Plusieurs arguments plaident en faveur de cette proposition. Celle-ci touche notamment, vous le savez, les articles 2 et[NB]6. Vous n'ignorez pas que dans le domaine des produits thérapeutiques, notre pays est largement aligné sur les dispositions de l'Union européenne. La loi sur les produits thérapeutiques prévoit des obligations d'autorisation pour les médicaments et leur exportation notamment. Une réglementation supplémentaire par le biais de la LBT n'est pas nécessaire et risque de créer des insécurités juridiques. J'ai bien compris que des dispositions seraient biffées de la loi sur les produits thérapeutiques en raison de leur inscription dans le texte que nous discutons.
On nous dit que, de ce fait, il n'y aurait pas d'insécurité juridique dans l'application des deux lois différentes. Je ne partage pas cet avis. Si des produits thérapeutiques qui peuvent par nature avoir un double usage sont réglés dans deux textes légaux différents, des problèmes de compétences vont nécessairement apparaître pour des autorisations ou des procédures administratives. L'application d'un texte ou d'un autre en fonction de critères subjectifs tels que ceux mentionnés dans le texte - je les rappelle: "susceptibles d'être utilisés pour infliger la peine capitale"; "lorsqu'il y a lieu de penser qu'ils sont destinés à cet usage" - ouvrira un champ de bataille juridique sans fin pour l'application de l'une ou de l'autre loi. Il faut éviter ce genre d'insécurité juridique dans un domaine aussi stratégique que l'exportation des produits thérapeutiques. Vous n'ignorez pas l'importance du secteur des médicaments pour notre prospérité nationale. Créer une insécurité juridique sans le moindre besoin est une mauvaise décision. La Suisse n'a rien à se reprocher en comparaison internationale, et particulièrement en comparaison européenne, dans ce domaine. Je le répète: la loi sur les produits thérapeutiques est parfaitement adéquate et suffisante. Je vous rappelle que les recommandations du Conseil de l'Europe - l'annexe IV au règlement de l'UE - sont mises en oeuvre dans la LBT.

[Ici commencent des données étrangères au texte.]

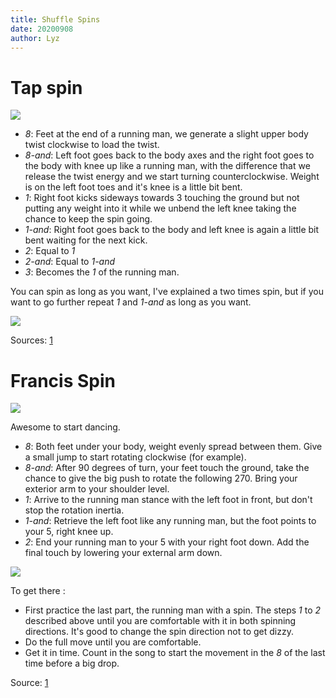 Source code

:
 ```yaml
---
title: Shuffle Spins
date: 20200908
author: Lyz
---
```


# Tap spin

![ ](shuffle_tap_spin.gif)

* *8*: Feet at the end of a running man, we generate a slight upper body twist
    clockwise to load the twist.
* *8-and*: Left foot goes back to the body axes and the right foot goes to the
    body with knee up like a running man, with the difference that we release
    the twist energy and we start turning counterclockwise. Weight is on the
    left foot toes and it's knee is a little bit bent.
* *1*: Right foot kicks sideways towards 3 touching the ground but not putting
    any weight into it while we unbend the left knee taking the chance to keep
    the spin going.
* *1-and*: Right foot goes back to the body and left knee is again a little bit
    bent waiting for the next kick.
* *2*: Equal to *1*
* *2-and*: Equal to *1-and*
* *3*: Becomes the *1* of the running man.

You can spin as long as you want, I've explained a two times spin, but if you
want to go further repeat *1* and *1-and* as long as you want.

![ ](shuffle_tap_spin_tutorial.gif)

Sources: [1](https://www.youtube.com/embed/rOQa0gXan70?start=50)

# Francis Spin

![ ](francis_spin_quick.gif)

Awesome to start dancing.

* *8*: Both feet under your body, weight evenly spread between them. Give
    a small jump to start rotating clockwise (for example).
* *8-and*: After 90 degrees of turn, your feet touch the ground, take the chance
    to give the big push to rotate the following 270. Bring your exterior arm to
    your shoulder level.
* *1*: Arrive to the running man stance with the left foot in front, but don't
    stop the rotation inertia.
* *1-and*: Retrieve the left foot like any running man, but the foot points to
    your 5, right knee up.
* *2*: End your running man to your 5 with your right foot down. Add the final
    touch by lowering your external arm down.

![ ](francis_spin.gif)

To get there :

* First practice the last part, the running man with a spin. The steps *1* to
    *2* described above until you are comfortable with it in both spinning
    directions. It's good to change the spin direction not to get dizzy.
* Do the full move until you are comfortable.
* Get it in time. Count in the song to start the movement in the *8* of the last
    time before a big drop.


Source: [1](https://www.youtube.com/embed/TaUz1KCVdJg?start=160)
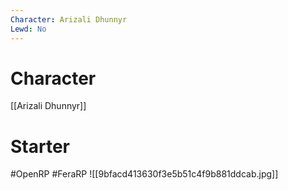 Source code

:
 ```yaml
---
Character: Arizali Dhunnyr
Lewd: No
---
```

# Character
[[Arizali Dhunnyr]]

# Starter


#OpenRP #FeraRP
![[9bfacd413630f3e5b51c4f9b881ddcab.jpg]] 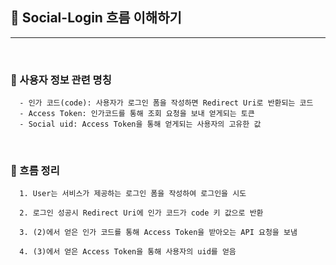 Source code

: ## 🧬 Social-Login 흐름 이해하기

---

<br>

### **🚨 사용자 정보 관련 명칭**
```
  - 인가 코드(code): 사용자가 로그인 폼을 작성하면 Redirect Uri로 반환되는 코드
  - Access Token: 인가코드를 통해 조회 요청을 보내 얻게되는 토큰
  - Social uid: Access Token을 통해 얻게되는 사용자의 고유한 값
```

<br>

### **🌊 흐름 정리**
```
  1. User는 서비스가 제공하는 로그인 폼을 작성하여 로그인을 시도

  2. 로그인 성공시 Redirect Uri에 인가 코드가 code 키 값으로 반환

  3. (2)에서 얻은 인가 코드를 통해 Access Token을 받아오는 API 요청을 보냄

  4. (3)에서 얻은 Access Token을 통해 사용자의 uid를 얻음
```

Par ailleurs, il existe déjà des bases juridiques suffisantes pour l'activité de courtage et l'assistance technique dans le domaine des médicaments. L'assistance technique est par exemple aussi déjà couverte par l'article 21 alinéa 1bis de la loi sur les produits thérapeutiques, qui renvoie également au droit de l'Union européenne. Les bases juridiques sont donc suffisantes. Le Conseil des Etats, dans sa grande sagesse, a tenu compte de ces éléments et d'autres également lors de sa séance du 3 décembre dernier.
Je vous recommande donc chaudement de suivre l'avis de notre chambre de réflexion en acceptant ma proposition de minorité.